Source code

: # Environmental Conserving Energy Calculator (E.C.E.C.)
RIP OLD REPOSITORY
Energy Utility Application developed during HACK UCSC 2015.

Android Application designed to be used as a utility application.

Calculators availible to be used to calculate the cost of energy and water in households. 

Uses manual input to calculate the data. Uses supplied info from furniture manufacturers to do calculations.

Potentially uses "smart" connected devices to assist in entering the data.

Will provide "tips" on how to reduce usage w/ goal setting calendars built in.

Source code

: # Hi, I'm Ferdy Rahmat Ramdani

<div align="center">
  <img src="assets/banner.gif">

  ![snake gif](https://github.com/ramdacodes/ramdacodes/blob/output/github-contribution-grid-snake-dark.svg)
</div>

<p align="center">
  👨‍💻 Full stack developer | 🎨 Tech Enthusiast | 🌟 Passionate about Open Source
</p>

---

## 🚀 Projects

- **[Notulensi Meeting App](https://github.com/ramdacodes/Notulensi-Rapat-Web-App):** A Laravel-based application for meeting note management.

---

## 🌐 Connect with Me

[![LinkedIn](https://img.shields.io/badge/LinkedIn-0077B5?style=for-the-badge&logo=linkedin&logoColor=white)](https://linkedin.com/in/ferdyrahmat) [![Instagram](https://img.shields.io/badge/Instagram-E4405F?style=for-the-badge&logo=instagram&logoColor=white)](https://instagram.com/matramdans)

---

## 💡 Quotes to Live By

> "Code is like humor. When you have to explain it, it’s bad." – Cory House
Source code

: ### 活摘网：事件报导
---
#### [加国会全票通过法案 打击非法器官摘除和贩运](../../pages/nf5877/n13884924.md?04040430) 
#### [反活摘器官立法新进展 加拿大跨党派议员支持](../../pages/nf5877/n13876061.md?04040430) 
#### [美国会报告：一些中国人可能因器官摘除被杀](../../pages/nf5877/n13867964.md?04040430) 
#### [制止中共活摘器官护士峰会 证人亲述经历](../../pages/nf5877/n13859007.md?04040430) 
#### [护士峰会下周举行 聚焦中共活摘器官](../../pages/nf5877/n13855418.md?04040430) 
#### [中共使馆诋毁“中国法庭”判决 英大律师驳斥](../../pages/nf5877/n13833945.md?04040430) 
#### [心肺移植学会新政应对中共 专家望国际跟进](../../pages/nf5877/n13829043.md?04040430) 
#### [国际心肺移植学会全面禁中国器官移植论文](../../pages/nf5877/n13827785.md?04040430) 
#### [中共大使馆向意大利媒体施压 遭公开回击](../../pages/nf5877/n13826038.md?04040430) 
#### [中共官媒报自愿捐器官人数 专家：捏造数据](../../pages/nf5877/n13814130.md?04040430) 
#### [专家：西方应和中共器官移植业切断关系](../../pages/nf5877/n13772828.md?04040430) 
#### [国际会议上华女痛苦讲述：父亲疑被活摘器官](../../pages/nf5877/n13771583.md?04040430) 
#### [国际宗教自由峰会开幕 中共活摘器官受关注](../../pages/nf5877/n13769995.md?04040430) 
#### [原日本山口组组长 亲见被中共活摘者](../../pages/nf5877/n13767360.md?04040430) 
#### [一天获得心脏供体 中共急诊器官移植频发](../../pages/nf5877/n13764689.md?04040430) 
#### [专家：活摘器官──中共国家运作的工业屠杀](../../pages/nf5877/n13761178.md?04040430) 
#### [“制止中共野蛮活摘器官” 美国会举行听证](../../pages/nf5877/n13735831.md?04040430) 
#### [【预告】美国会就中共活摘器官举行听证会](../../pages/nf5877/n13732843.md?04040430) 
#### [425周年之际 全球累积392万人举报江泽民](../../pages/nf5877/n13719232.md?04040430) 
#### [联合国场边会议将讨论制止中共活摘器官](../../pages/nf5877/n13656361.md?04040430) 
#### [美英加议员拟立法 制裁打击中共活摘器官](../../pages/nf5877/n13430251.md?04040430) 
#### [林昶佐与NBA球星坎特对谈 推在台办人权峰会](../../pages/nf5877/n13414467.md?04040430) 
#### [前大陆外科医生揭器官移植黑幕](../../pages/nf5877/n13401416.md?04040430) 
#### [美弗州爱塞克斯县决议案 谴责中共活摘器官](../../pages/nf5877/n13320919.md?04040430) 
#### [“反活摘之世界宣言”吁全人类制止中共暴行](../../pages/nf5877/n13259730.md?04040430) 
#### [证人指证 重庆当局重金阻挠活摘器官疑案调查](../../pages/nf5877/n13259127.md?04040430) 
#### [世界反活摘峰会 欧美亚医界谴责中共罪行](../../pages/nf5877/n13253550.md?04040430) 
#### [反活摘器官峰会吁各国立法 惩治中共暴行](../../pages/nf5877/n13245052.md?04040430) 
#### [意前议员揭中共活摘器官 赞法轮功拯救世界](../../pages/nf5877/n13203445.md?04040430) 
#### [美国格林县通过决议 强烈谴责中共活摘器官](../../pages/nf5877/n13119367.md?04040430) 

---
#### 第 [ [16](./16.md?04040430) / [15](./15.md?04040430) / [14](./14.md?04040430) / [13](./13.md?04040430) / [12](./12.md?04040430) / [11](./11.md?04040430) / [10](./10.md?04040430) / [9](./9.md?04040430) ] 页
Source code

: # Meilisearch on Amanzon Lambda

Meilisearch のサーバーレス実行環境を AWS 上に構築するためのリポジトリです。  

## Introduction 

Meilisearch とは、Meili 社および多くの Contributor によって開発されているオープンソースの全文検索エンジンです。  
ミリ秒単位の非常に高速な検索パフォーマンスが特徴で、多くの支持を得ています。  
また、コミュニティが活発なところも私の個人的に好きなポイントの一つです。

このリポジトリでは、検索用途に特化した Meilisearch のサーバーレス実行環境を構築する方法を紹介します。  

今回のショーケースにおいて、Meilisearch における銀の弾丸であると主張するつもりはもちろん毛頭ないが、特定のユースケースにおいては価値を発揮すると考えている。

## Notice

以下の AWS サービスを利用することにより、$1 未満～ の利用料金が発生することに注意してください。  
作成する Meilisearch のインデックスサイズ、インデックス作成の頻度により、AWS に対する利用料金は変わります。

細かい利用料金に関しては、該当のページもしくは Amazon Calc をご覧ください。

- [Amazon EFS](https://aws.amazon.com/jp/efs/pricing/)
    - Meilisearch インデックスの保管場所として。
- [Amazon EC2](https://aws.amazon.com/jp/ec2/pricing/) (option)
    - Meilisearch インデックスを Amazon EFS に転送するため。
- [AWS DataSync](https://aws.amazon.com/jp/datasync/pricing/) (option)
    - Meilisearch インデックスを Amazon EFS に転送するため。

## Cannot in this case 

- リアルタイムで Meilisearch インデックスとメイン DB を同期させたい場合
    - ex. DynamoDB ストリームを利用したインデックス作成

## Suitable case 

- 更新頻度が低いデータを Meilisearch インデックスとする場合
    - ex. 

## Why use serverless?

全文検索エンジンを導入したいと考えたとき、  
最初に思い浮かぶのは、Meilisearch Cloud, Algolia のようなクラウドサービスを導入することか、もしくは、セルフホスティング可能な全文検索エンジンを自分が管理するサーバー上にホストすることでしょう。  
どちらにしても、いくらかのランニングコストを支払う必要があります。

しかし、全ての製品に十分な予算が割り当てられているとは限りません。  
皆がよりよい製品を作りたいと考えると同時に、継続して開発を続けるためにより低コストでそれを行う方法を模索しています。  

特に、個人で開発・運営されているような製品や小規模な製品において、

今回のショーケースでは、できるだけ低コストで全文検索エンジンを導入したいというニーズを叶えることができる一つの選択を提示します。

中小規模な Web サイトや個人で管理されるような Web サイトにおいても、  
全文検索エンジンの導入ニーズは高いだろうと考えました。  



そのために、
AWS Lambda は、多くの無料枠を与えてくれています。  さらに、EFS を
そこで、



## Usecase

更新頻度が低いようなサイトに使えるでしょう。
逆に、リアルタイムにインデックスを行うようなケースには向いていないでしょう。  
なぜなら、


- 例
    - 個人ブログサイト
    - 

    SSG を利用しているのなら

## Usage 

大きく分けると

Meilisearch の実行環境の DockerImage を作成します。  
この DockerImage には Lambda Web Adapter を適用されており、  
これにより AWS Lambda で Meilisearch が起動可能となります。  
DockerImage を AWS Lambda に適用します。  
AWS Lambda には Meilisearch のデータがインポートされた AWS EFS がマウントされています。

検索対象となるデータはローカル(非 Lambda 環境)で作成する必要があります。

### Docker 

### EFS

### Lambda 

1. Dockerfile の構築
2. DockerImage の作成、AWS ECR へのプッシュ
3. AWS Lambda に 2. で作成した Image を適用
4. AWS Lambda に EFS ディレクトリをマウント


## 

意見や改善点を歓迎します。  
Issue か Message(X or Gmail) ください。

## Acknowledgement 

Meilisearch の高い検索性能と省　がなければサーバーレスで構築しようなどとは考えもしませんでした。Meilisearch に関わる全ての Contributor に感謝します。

---

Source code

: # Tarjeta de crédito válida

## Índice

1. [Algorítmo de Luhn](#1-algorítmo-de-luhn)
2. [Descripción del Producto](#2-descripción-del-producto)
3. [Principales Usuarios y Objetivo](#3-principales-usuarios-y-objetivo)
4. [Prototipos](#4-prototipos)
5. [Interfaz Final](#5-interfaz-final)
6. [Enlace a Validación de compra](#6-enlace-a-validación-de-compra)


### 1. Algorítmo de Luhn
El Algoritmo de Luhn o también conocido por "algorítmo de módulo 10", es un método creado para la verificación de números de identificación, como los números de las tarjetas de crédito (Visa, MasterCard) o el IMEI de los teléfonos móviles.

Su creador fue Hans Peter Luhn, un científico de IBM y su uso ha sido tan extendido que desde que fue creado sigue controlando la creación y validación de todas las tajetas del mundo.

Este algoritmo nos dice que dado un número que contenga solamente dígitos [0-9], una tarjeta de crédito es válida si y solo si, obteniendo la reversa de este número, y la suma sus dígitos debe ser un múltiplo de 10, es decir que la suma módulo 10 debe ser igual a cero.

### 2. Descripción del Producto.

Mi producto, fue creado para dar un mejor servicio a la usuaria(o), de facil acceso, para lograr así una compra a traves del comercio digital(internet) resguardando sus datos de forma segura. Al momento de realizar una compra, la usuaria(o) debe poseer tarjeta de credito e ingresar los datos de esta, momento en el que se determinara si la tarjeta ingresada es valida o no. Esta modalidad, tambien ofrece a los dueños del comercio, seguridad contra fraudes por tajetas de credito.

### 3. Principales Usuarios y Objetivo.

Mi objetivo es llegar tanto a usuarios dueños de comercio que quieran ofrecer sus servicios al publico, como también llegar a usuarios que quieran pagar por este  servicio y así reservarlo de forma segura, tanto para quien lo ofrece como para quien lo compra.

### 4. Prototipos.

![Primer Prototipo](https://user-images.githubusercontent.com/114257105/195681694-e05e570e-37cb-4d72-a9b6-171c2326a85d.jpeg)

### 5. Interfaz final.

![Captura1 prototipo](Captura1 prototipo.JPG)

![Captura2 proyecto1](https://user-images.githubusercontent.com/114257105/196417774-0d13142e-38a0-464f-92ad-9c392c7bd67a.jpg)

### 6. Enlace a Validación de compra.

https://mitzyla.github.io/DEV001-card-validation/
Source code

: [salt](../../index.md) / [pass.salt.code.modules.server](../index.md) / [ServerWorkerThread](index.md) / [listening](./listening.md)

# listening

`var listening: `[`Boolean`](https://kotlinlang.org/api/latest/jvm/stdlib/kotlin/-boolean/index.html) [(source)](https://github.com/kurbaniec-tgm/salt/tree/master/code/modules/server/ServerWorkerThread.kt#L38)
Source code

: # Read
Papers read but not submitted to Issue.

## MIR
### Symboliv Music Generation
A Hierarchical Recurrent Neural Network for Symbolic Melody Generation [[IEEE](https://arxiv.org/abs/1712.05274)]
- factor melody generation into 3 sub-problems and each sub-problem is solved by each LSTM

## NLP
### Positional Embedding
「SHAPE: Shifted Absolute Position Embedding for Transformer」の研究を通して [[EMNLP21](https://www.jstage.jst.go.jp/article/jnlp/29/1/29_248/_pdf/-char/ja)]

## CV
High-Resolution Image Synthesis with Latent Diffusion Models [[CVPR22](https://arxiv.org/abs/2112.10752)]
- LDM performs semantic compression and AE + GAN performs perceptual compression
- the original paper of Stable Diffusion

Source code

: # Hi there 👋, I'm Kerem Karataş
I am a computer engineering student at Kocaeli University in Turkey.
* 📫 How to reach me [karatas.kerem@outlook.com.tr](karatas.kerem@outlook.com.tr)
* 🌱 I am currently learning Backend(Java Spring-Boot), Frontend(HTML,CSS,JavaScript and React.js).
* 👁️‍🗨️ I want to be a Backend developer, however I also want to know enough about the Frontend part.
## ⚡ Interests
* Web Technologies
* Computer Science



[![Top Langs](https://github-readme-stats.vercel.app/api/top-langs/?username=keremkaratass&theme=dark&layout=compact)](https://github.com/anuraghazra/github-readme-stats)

**Work required**
Reproduce the lines of the entries above from the one with "### 6. Enlace a Validación de compra." to the one with "# listening", both included, exactly and without any other line.

**Exercise solution**
### 6. Enlace a Validación de compra.

https://mitzyla.github.io/DEV001-card-validation/
Source code

: [salt](../../index.md) / [pass.salt.code.modules.server](../index.md) / [ServerWorkerThread](index.md) / [listening](./listening.md)

# listening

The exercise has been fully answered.